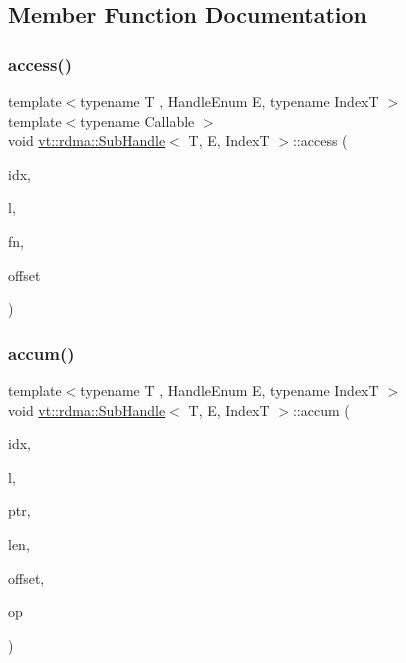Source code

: \subsection{Member Function Documentation}
\mbox{\label{structvt_1_1rdma_1_1_sub_handle_a9773a9d0641613d9ebe10c4a93befd4b}} 
\subsubsection{\texorpdfstring{access()}{access()}}
{\footnotesize\ttfamily template$<$typename T , Handle\+Enum E, typename IndexT $>$ \\
template$<$typename Callable $>$ \\
void \hyperlink{structvt_1_1rdma_1_1_sub_handle}{vt\+::rdma\+::\+Sub\+Handle}$<$ T, E, IndexT $>$\+::access (\begin{DoxyParamCaption}\item[{IndexT}]{idx,  }\item[{\hyperlink{namespacevt_1_1rdma_ac5c20b41a653e520b6305d4d454ecb70}{Lock}}]{l,  }\item[{Callable}]{fn,  }\item[{uint64\+\_\+t}]{offset }\end{DoxyParamCaption})}

\mbox{\label{structvt_1_1rdma_1_1_sub_handle_ade8b9a06b32efd7533a4f626374cc6eb}} 
\subsubsection{\texorpdfstring{accum()}{accum()}}
{\footnotesize\ttfamily template$<$typename T , Handle\+Enum E, typename IndexT $>$ \\
void \hyperlink{structvt_1_1rdma_1_1_sub_handle}{vt\+::rdma\+::\+Sub\+Handle}$<$ T, E, IndexT $>$\+::accum (\begin{DoxyParamCaption}\item[{IndexT const \&}]{idx,  }\item[{\hyperlink{namespacevt_1_1rdma_ac5c20b41a653e520b6305d4d454ecb70}{Lock}}]{l,  }\item[{T $\ast$}]{ptr,  }\item[{uint64\+\_\+t}]{len,  }\item[{int}]{offset,  }\item[{M\+P\+I\+\_\+\+Op}]{op }\end{DoxyParamCaption})}

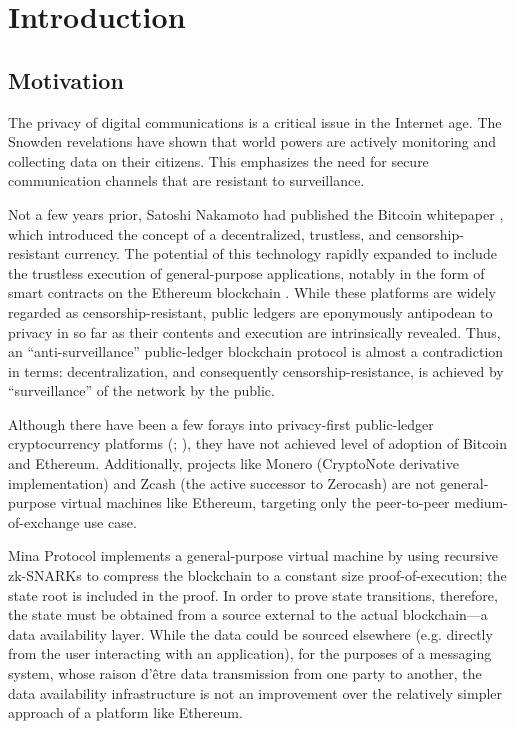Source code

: \chapter{Introduction}

\label{Introduction}

\section{Motivation}\label{motivation}

The privacy of digital communications is a critical issue in the Internet age. The Snowden revelations \parencite{greenwald_nsa_2013} have shown that world powers are actively monitoring and collecting data on their citizens. This emphasizes the need for secure communication channels that are resistant to surveillance.

Not a few years prior, Satoshi Nakamoto had published the Bitcoin whitepaper \parencite{nakamoto_bitcoin_2008}, which introduced the concept of a decentralized, trustless, and censorship-resistant currency. The potential of this technology rapidly expanded to include the trustless execution of general-purpose applications, notably in the form of smart contracts on the Ethereum blockchain \parencite{buterin_ethereum_2014}. While these platforms are widely regarded as censorship-resistant, public ledgers are eponymously antipodean to privacy in so far as their contents and execution are intrinsically revealed. Thus, an ``anti-surveillance'' public-ledger blockchain protocol is almost a contradiction in terms: decentralization, and consequently censorship-resistance, is achieved by ``surveillance'' of the network by the public.

Although there have been a few forays into privacy-first public-ledger cryptocurrency platforms (\cite[CryptoNote:][]{saberhagen_cryptonote_2013}; \cite[Zerocash:][]{sasson_zerocash_2014}), they have not achieved level of adoption of Bitcoin and Ethereum. Additionally, projects like Monero (CryptoNote derivative implementation) and Zcash (the active successor to Zerocash) are not general-purpose virtual machines like Ethereum, targeting only the peer-to-peer medium-of-exchange use case.

Mina Protocol \parencite{bonneau_mina_2020} implements a general-purpose virtual machine by using recursive zk-SNARKs to compress the blockchain to a constant size proof-of-execution; the state root is included in the proof. In order to prove state transitions, therefore, the state must be obtained from a source external to the actual blockchain---a data availability layer. While the data could be sourced elsewhere (e.g. directly from the user interacting with an application), for the purposes of a messaging system, whose raison d'\^{e}tre data transmission from one party to another, the data availability infrastructure is not an improvement over the relatively simpler approach of a platform like Ethereum.

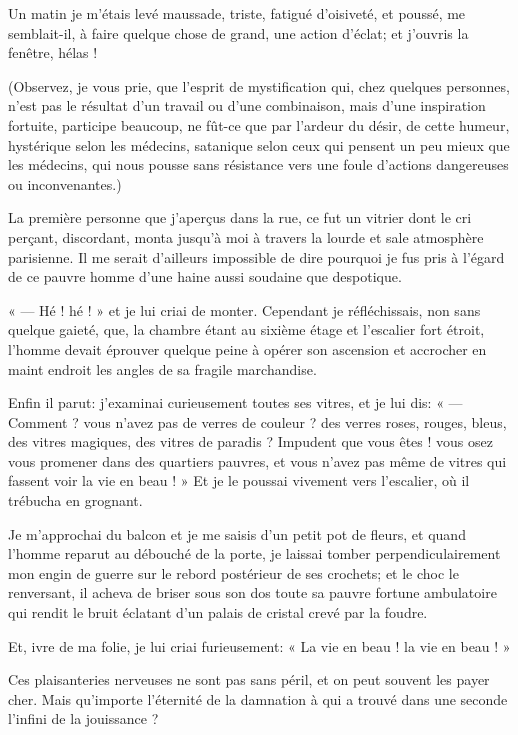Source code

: Un matin je m’étais levé maussade, triste, fatigué
d’oisiveté, et poussé, me semblait{}-il, à faire
quelque chose de grand, une action d’éclat; et
j’ouvris la fenêtre, hélas !

(Observez, je vous prie, que l’esprit de mystification
qui, chez quelques personnes, n’est pas le résultat
d’un travail ou d’une combinaison,
mais d’une inspiration fortuite, participe beaucoup,
ne fût{}-ce que par l’ardeur du désir, de cette
humeur, hystérique selon les médecins, satanique selon ceux qui pensent
un peu mieux que les médecins, qui nous pousse sans résistance vers une
foule d’actions dangereuses ou inconvenantes.)

La première personne que j’aperçus dans la rue, ce fut
un vitrier dont le cri perçant, discordant, monta
jusqu’à moi à travers la lourde et sale atmosphère
parisienne. Il me serait d’ailleurs impossible de dire
pourquoi je fus pris à l’égard de ce pauvre homme
d’une haine aussi soudaine que despotique.

« --- Hé ! hé ! » et je lui criai de monter. Cependant je réfléchissais,
non sans quelque gaieté, que, la chambre étant au sixième étage et
l’escalier fort étroit, l’homme
devait éprouver quelque peine à opérer son ascension et accrocher en
maint endroit les angles de sa fragile marchandise.

Enfin il parut: j’examinai curieusement toutes ses
vitres, et je lui dis: « --- Comment ? vous n’avez pas
de verres de couleur ? des verres roses, rouges, bleus, des vitres
magiques, des vitres de paradis ? Impudent que vous êtes ! vous osez
vous promener dans des quartiers pauvres, et vous
n’avez pas même de vitres qui fassent voir la vie en
beau ! » Et je le poussai vivement vers l’escalier, où
il trébucha en grognant.

Je m’approchai du balcon et je me saisis
d’un petit pot de fleurs, et quand
l’homme reparut au débouché de la porte, je laissai
tomber perpendiculairement mon engin de guerre sur le rebord postérieur
de ses crochets; et le choc le renversant, il acheva de briser sous son
dos toute sa pauvre fortune ambulatoire qui rendit le bruit éclatant
d’un palais de cristal crevé par la foudre.

Et, ivre de ma folie, je lui criai furieusement: « La vie en beau ! la
vie en beau ! »

Ces plaisanteries nerveuses ne sont pas sans péril, et on peut souvent
les payer cher. Mais qu’importe
l’éternité de la damnation à qui a trouvé dans une
seconde l’infini de la jouissance ?

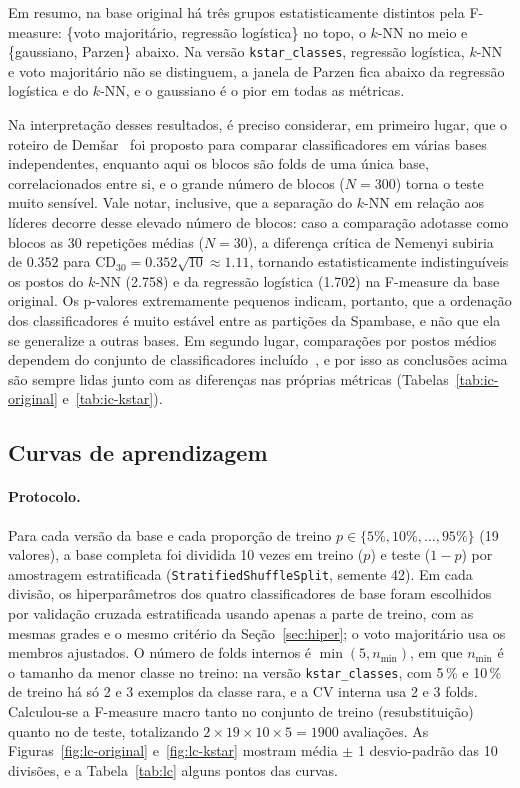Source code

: \documentclass[11pt,a4paper]{article}
\begin{document}
Em resumo, na base original há três grupos estatisticamente distintos pela F-measure: \{voto majoritário,
regressão logística\} no topo, o $k$-NN no meio e \{gaussiano, Parzen\} abaixo. Na versão \texttt{kstar\_classes},
regressão logística, $k$-NN e voto majoritário não se distinguem, a janela de Parzen fica abaixo da regressão
logística e do $k$-NN, e o gaussiano é o pior em todas as métricas.

Na interpretação desses resultados, é preciso considerar, em primeiro lugar, que o roteiro de Demšar~\cite{demsar2006statistical} foi proposto para 
comparar classificadores em várias bases independentes, enquanto aqui os blocos são folds de uma única base, correlacionados entre si, e o grande número 
de blocos ($N=300$) torna o teste muito sensível. Vale notar, inclusive, que a separação do $k$-NN em relação aos líderes decorre desse elevado número 
de blocos: caso a comparação adotasse como blocos as 30 repetições médias ($N=30$), a diferença crítica de Nemenyi subiria de $\num{0.352}$ para 
$\mathrm{CD}_{30}=\num{0.352}\sqrt{10}\approx\num{1.11}$, tornando estatisticamente indistinguíveis os postos do $k$-NN (\num{2.758}) e da regressão 
logística (\num{1.702}) na F-measure da base original. Os p-valores extremamente pequenos indicam, portanto, que a ordenação dos classificadores é muito 
estável entre as partições da Spambase, e não que ela se generalize a outras bases. Em segundo lugar, comparações por postos médios dependem do 
conjunto de classificadores incluído~\cite{benavoli2016posthoc}, e por isso as conclusões acima são sempre lidas junto com as diferenças nas
próprias métricas (Tabelas~\ref{tab:ic-original} e~\ref{tab:ic-kstar}).

\subsection{Curvas de aprendizagem}\label{sec:curvas}

\paragraph{Protocolo.} Para cada versão da base e cada proporção de treino $p\in\{5\%,10\%,\dots,95\%\}$ (19
valores), a base completa foi dividida 10 vezes em treino ($p$) e teste ($1-p$) por amostragem estratificada
(\texttt{StratifiedShuffleSplit}, semente 42). Em cada divisão, os hiperparâmetros dos quatro classificadores
de base foram escolhidos por validação cruzada estratificada usando apenas a parte de treino, com as mesmas grades
e o mesmo critério da Seção~\ref{sec:hiper}; o voto majoritário usa os membros ajustados. O número de folds
internos é $\min(5,n_{\min})$, em que $n_{\min}$ é o tamanho da menor classe no treino: na versão
\texttt{kstar\_classes}, com 5\,\% e 10\,\% de treino há só 2 e 3 exemplos da classe rara, e a CV interna usa 2 e 3
folds. Calculou-se a F-measure macro tanto no conjunto de treino (resubstituição) quanto no de teste, totalizando
$2\times19\times10\times5=\num{1900}$ avaliações. As Figuras~\ref{fig:lc-original} e~\ref{fig:lc-kstar} mostram
média $\pm$ 1 desvio-padrão das 10 divisões, e a Tabela~\ref{tab:lc} alguns pontos das curvas.
\end{document}
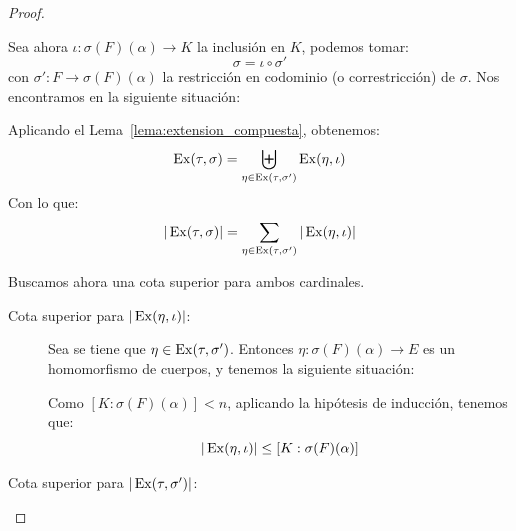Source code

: \begin{prop}[Extensión II]
\begin{proof}
\begin{itemize}
                Sea ahora $\iota:\sigma(F)(\alpha)\to K$ la inclusión en $K$, podemos tomar:
                \begin{equation*}
                    \sigma = \iota \circ \sigma'
                \end{equation*}
                con $\sigma':F\to \sigma(F)(\alpha)$ la restricción en codominio (o correstricción) de $\sigma$. Nos encontramos en la siguiente situación:
                \begin{figure}[H]
                    \centering
                \end{figure}
                \noindent
                Aplicando el Lema~\ref{lema:extension_compuesta}, obtenemos:
                \begin{equation*}
                    \operatorname{Ex}(\tau,\sigma) = \biguplus_{\eta \in \operatorname{Ex}(\tau,\sigma')}\operatorname{Ex}(\eta, \iota)
                \end{equation*}
                Con lo que:
                \begin{equation*}
                    |\operatorname{Ex}(\tau,\sigma)| = \sum_{\eta \in  \operatorname{Ex}(\tau, \sigma')}|\operatorname{Ex}(\eta,\iota)|
                \end{equation*}

                Buscamos ahora una cota superior para ambos cardinales.
                \begin{description}
                    \item [Cota superior para $|\operatorname{Ex}(\eta,\iota)|$:] Sea se tiene que $\eta\in \operatorname{Ex}(\tau,\sigma')$. Entonces $\eta:\sigma(F)(\alpha)\to E$ es un homomorfismo de cuerpos, y tenemos la siguiente situación:
                    \begin{figure}[H]
                        \centering
                    \end{figure}
                    Como $[K:\sigma(F)(\alpha)] < n$, aplicando la hipótesis de inducción, tenemos que:
                        \begin{equation*}
                            |\operatorname{Ex}(\eta,\iota)| \leq [K:\sigma(F)(\alpha)]
                        \end{equation*}
                    \item [Cota superior para $|\operatorname{Ex}(\tau,\sigma')|$:]
                    

\end{description}
\end{itemize}
\end{proof}
\end{prop}
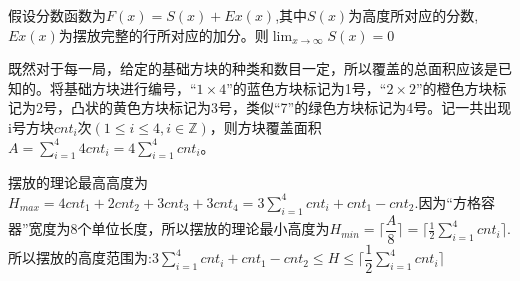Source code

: \documentclass[lang=cn,a4paper]{elegantpaper}
\begin{document}
    假设分数函数为$F(x)=S(x)+Ex(x)$,其中$S(x)$为高度所对应的分数,$Ex(x)$为摆放完整的行所对应的加分。则$\displaystyle\lim_{x\rightarrow \infty}S(x)=0$

    既然对于每一局，给定的基础方块的种类和数目一定，所以覆盖的总面积应该是已知的。将基础方块进行编号，“$1\times4$”的蓝色方块标记为1号，“$2\times2$”的橙色方块标记为2号，凸状的黄色方块标记为3号，类似“7”的绿色方块标记为4号。记一共出现i号方块$cnt_i$次$(1\leqslant i\leqslant 4,i\in\mathbb{Z})$，则方块覆盖面积$\displaystyle A=\sum_{i=1}^4 4cnt_i=4\sum_{i=1}^4 cnt_i$。
    
    摆放的理论最高高度为$\displaystyle H_{max}=4cnt_1+2cnt_2+3cnt_3+3cnt_4=3\sum_{i=1}^4{cnt_i}+cnt_1-cnt_2. $因为“方格容器”宽度为8个单位长度，所以摆放的理论最小高度为$\displaystyle H_{min}=\lceil \dfrac{A}{8} \rceil=\lceil \frac{1}{2}\sum_{i=1}^4 cnt_i \rceil.$所以摆放的高度范围为:$\displaystyle 3\sum_{i=1}^4{cnt_i}+cnt_1-cnt_2 \leqslant H \leqslant \lceil \dfrac{1}{2} \sum_{i=1}^4 cnt_i\rceil $
\end{document}
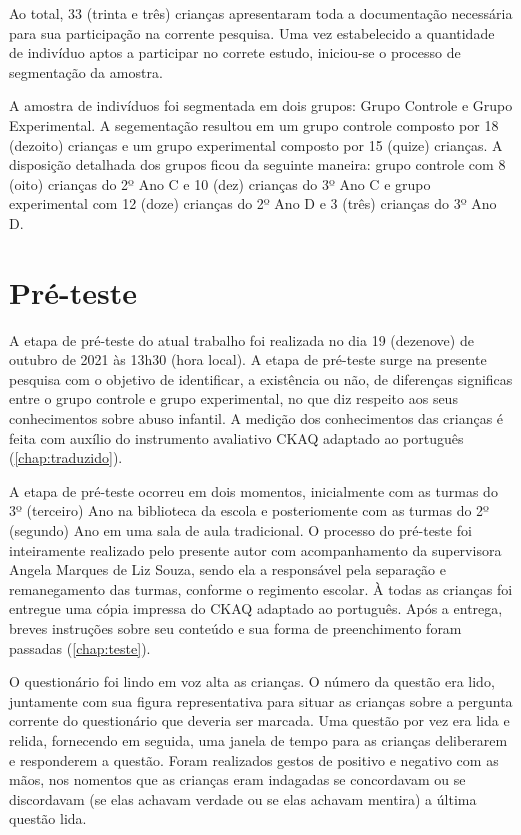 Ao total, 33 (trinta e três) crianças apresentaram toda a documentação necessária para sua participação na corrente pesquisa. Uma vez estabelecido a quantidade de indivíduo aptos a participar no correte estudo, iniciou-se o processo de segmentação da amostra. 

A amostra de indivíduos foi segmentada em dois grupos: Grupo Controle e Grupo Experimental. A segementação resultou em um grupo controle composto por 18 (dezoito) crianças e um grupo experimental composto por 15 (quize) crianças. A disposição detalhada dos grupos ficou da seguinte maneira: grupo controle com 8 (oito) crianças do 2º Ano C e 10 (dez) crianças do 3º Ano C e grupo experimental com 12 (doze) crianças do 2º Ano D e 3 (três) crianças do 3º Ano D.


\section{Pré-teste}\label{sec:pretes}

A etapa de pré-teste do atual trabalho foi realizada no dia 19 (dezenove) de outubro de 2021 às 13h30 (hora local). A etapa de pré-teste surge na presente pesquisa com o objetivo de identificar, a existência ou não, de diferenças significas entre o grupo controle e grupo experimental, no que diz respeito aos seus conhecimentos sobre abuso infantil. A medição dos conhecimentos das crianças é feita com auxílio do instrumento avaliativo \acf{CKAQ} adaptado ao português (\autoref{chap:traduzido}). 

A etapa de pré-teste ocorreu em dois momentos, inicialmente com as turmas do 3º (terceiro) Ano na biblioteca da escola e posteriomente com as turmas do 2º (segundo) Ano em uma sala de aula tradicional. O processo do pré-teste foi inteiramente realizado pelo presente autor com acompanhamento da supervisora Angela Marques de Liz Souza, sendo ela a responsável pela separação e remanegamento das turmas, conforme o regimento escolar. À todas as crianças foi entregue uma cópia impressa do \ac{CKAQ} adaptado ao português. Após a entrega, breves instruções sobre seu conteúdo e sua forma de preenchimento foram passadas (\autoref{chap:teste}). %

O questionário foi lindo em voz alta as crianças. O número da questão era lido, juntamente com sua figura representativa para situar as crianças sobre a pergunta corrente do questionário que deveria ser marcada. Uma questão por vez era lida e relida, fornecendo em seguida, uma janela de tempo para as crianças deliberarem e responderem a questão. Foram realizados gestos de positivo e negativo com as mãos, nos nomentos que as crianças eram indagadas se concordavam ou se discordavam (se elas achavam verdade ou se elas achavam mentira) a última questão lida.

......

* **TASK INSTRUCTIONS**: Bring together all lines in the records where the word "sans" is found.

* **RESPONSE TO THE TASK**:
un peu mieux que les médecins, qui nous pousse sans résistance vers une
non sans quelque gaieté, que, la chambre étant au sixième étage et
Ces plaisanteries nerveuses ne sont pas sans péril, et on peut souvent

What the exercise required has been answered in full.